Either/Or and the Space In Between

I was involved in an interesting discussion the other day regarding dream jobs.  With a few exceptions, it seems that many folks don't do their dream job because:

1. It doesn't pay enough
2. It doesn't pay at all
3. It's a tough field to get into, and the likelihood of them getting into it is very slim
4. Some combination of the above

I posited the somewhat unpopular idea that sometimes having a job that you like enough not to have to talk yourself out of bed in the morning that pays enough to cover what you need, at least some of what you want, and allows you a good life, was maybe enough.  Going back to Your Money or Your Life - work is for money, it isn't the main event.  

Of course, then came the responses, which varied, but many included 'Life is too short to do something you hate'.

Which got me thinking, both about the career debate and life on a broader scale.  Is it really a simple choice between passionate enjoyment and stark misery?  I don't think so.  

There is a ton of grey area between 'I love this so much I can't see straight' and 'Please will I get hit by a Hoodsie truck so I don't have to do this'.  Not just around career decisions, around most life decisions.  Now some folks are fortunate enough to find their passion, get paid for it, and look forward to doing it every day.  Some are determined that their passion is the only thing worth doing, and they use that passion as a gauge for everything they do.  I admire those people.  But....

Then there's the rest of us.  

The ones that make compromises.  To pay the bills.
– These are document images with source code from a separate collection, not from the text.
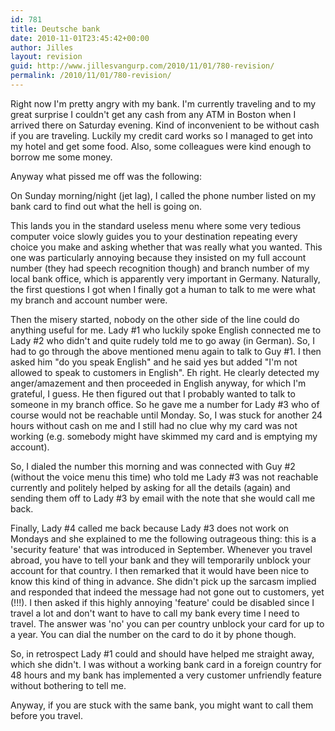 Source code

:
 ```yaml
---
id: 781
title: Deutsche bank
date: 2010-11-01T23:45:42+00:00
author: Jilles
layout: revision
guid: http://www.jillesvangurp.com/2010/11/01/780-revision/
permalink: /2010/11/01/780-revision/
---
```

Right now I'm pretty angry with my bank. I'm currently traveling and to my great surprise I couldn't get any cash from any ATM in Boston when I arrived there on Saturday evening. Kind of inconvenient to be without cash if you are traveling. Luckily my credit card works so I managed to get into my hotel and get some food. Also, some colleagues were kind enough to borrow me some money.

Anyway what pissed me off was the following:

On Sunday morning/night (jet lag), I called the phone number listed on my bank card to find out what the hell is going on.

This lands you in the standard useless menu where some very tedious computer voice slowly guides you to your destination repeating every choice you make and asking whether that was really what you wanted. This one was particularly annoying because they insisted on my full account number (they had speech recognition though) and branch number of my local bank office, which is apparently very important in Germany. Naturally, the first questions I got when I finally got a human to talk to me were what my branch and account number were.

Then the misery started, nobody on the other side of the line could do anything useful for me. Lady #1 who luckily spoke English connected me to Lady #2 who didn't and quite rudely told me to go away (in German). So, I had to go through the above mentioned menu again to talk to Guy #1. I then asked him "do you speak English" and he said yes but added "I'm not allowed to speak to customers in English". Eh right. He clearly detected my anger/amazement and then proceeded in English anyway, for which I'm grateful, I guess. He then figured out that I probably wanted to talk to someone in my branch office. So he gave me a number for Lady #3 who of course would not be reachable until Monday. So, I was stuck for another 24 hours without cash on me and I still had no clue why my card was not working (e.g. somebody might have skimmed my card and is emptying my account).

So, I dialed the number this morning and was connected with Guy #2 (without the voice menu this time) who told me Lady #3 was not reachable currently and politely helped by asking for all the details (again) and sending them off to Lady #3 by email with the note that she would call me back.

Finally, Lady #4 called me back because Lady #3 does not work on Mondays and she explained to me the following outrageous thing: this is a 'security feature' that was introduced in September. Whenever you travel abroad, you have to tell your bank and they will temporarily unblock your account for that country. I then remarked that it would have been nice to know this kind of thing in advance. She didn't pick up the sarcasm implied and responded that indeed the message had not gone out to customers, yet (!!!). I then asked if this highly annoying 'feature' could be disabled since I travel a lot and don't want to have to call my bank every time I need to travel. The answer was 'no' you can per country unblock your card for up to a year. You can dial the number on the card to do it by phone though.

So, in retrospect Lady #1 could and should have helped me straight away, which she didn't. I was without a working bank card in a foreign country for 48 hours and my bank has implemented a very customer unfriendly feature without bothering to tell me.

Anyway, if you are stuck with the same bank, you might want to call them before you travel.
To move to an area that provides them a liveable commute, rather than live in the perfect spot on a lake.  Maybe they vacation at the lake instead.  That even though they had always dreamed of a hot pink kitchen, they go neutral because their spouse hates hot pink with a passion.  And a happy spouse is a good key to a happy life.
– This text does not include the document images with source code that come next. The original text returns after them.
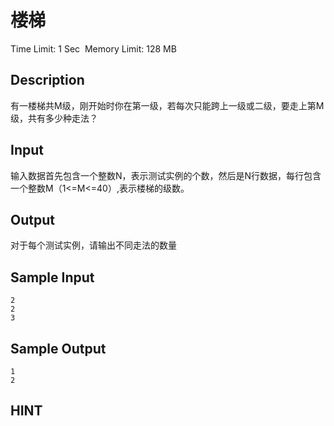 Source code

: # 楼梯
Time Limit: 1 Sec  Memory Limit: 128 MB


## Description
有一楼梯共M级，刚开始时你在第一级，若每次只能跨上一级或二级，要走上第M级，共有多少种走法？


## Input
输入数据首先包含一个整数N，表示测试实例的个数，然后是N行数据，每行包含一个整数M（1<=M<=40）,表示楼梯的级数。


## Output
对于每个测试实例，请输出不同走法的数量


## Sample Input
```
2
2
3
```
## Sample Output
```
1
2
```

## HINT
My husband and I dream of moving to Maine.  We almost did, before we bought our home.  And then when we started actually putting numbers on salaries and cost of housing, we bought a home in Massachusetts.  Near our jobs, near career growth options.  Is it our dream spot?  No, but we love our home.  We are happy here.  Someday we'll end up in Maine, we know that, but for right now, we made a compromise we could live with.

And in the end, one that we are both happy with, despite the occasional cracks in that when dealing with Massachusetts traffic.  

Are the people who choose compromise are miserable in comparison to those that choose passion?
Not the ones I know.   I know some people who are passionate about every aspect of their lives and are happy.  Others found that when it becomes obligation, wasn't as much fun.  I think everyone has to choose their own path.  Nothing is written.  You don't have to live forever with decisions that don't work for you.   And most of the folks I know that have compromised have found happiness in ways they didn't imagine.  

Are you saying I should do something that makes me unhappy?
I've had the sort of job where I could barely talk myself out of the car in the parking lot in the morning, my boss was such a miserable person.  I don't recommend that to anyone.  But if living somewhere, working somewhere or doing something gives you options to choose something that may make your life better, I say consider it.  If living closer to work means a smaller plot of land but the time to tend that garden you've been dreaming of, is that a bad thing?  Probably not.  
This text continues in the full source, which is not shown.